F Is For Family works best when it uses the whole alphabet

In F Is For Family’s terrific opening sequence, a cap-and-gown-wearing graduate leaps into the sky, flying toward the bright future ahead—only to be brought back down to earth by the inevitabilities of real life: a draft notice, marriage, and a slowing failing body. It’s a great visual set up for the series, establishing the life of not-so-quiet desperation that will run through the entire show, but it’s also a slyly misleading one. The young graduate launched into the stratosphere grows up to be Frank Murphy (Bill Burr), baggage handler and disgruntled patriarch of the Murphy family. The story of Frank‘s struggles with work and home life are a big part of each episode, but where the credits suggest a one-man-against-the-world scenario, F Is For Family turns out to be much smarter than that.
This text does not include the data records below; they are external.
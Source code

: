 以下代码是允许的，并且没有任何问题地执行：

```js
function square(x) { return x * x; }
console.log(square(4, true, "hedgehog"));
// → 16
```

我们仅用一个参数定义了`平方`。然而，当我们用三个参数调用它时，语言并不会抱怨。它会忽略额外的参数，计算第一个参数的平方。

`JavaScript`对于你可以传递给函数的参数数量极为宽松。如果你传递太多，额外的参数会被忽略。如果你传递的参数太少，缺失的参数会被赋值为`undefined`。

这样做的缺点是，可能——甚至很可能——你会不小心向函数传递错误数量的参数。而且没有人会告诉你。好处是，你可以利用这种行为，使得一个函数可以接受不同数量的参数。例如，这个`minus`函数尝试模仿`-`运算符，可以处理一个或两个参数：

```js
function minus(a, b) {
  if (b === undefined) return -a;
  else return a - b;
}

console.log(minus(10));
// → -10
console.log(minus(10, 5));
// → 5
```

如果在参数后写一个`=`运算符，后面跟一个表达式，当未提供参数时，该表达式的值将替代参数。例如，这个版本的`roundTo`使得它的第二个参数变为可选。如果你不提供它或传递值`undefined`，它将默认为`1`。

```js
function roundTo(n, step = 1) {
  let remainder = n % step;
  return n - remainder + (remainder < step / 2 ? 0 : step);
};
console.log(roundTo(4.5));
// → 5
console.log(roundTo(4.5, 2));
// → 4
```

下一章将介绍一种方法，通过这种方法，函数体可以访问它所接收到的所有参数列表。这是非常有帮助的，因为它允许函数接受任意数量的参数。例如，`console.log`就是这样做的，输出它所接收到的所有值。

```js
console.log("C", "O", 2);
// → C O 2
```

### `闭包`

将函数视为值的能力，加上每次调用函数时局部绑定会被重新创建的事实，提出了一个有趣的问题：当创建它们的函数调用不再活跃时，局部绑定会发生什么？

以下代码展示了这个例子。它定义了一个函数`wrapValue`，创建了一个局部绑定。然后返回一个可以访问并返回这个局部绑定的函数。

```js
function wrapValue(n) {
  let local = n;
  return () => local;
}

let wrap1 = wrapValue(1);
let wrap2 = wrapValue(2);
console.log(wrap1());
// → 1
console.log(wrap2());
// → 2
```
Frank’s important, but nearly every member of the Murphy clan gets their chance to suffer in the spotlight. It’s these shifting perspectives, and the way they frequently contradict and overlap with each other, that makes the show so promising.

Don’t misunderstand: This isn’t an epic family saga. There’s plenty of sharp humor to go around, from slapstick to absurdism, although the latter never completely breaks the show’s essentially realistic approach. But having several well-defined characters to follow around helps the comedy and the storytelling, and the way the various Murphys develop over time is an unexpected delight. Frank’s wife, Sue (Laura Dern), is the perfect example: Starting as what looks like the standard-model sitcom wife (supportive, glue that holds the family together, the sanest grown-up in the house, etc.), F Is For Family slowly pulls back to reveal Sue as a woman driven to despair by the limitations of her life. The extra layer saves her from being a stock figure, and the way the show handles her efforts to broaden her horizons manages to be funny and heartbreaking all at once.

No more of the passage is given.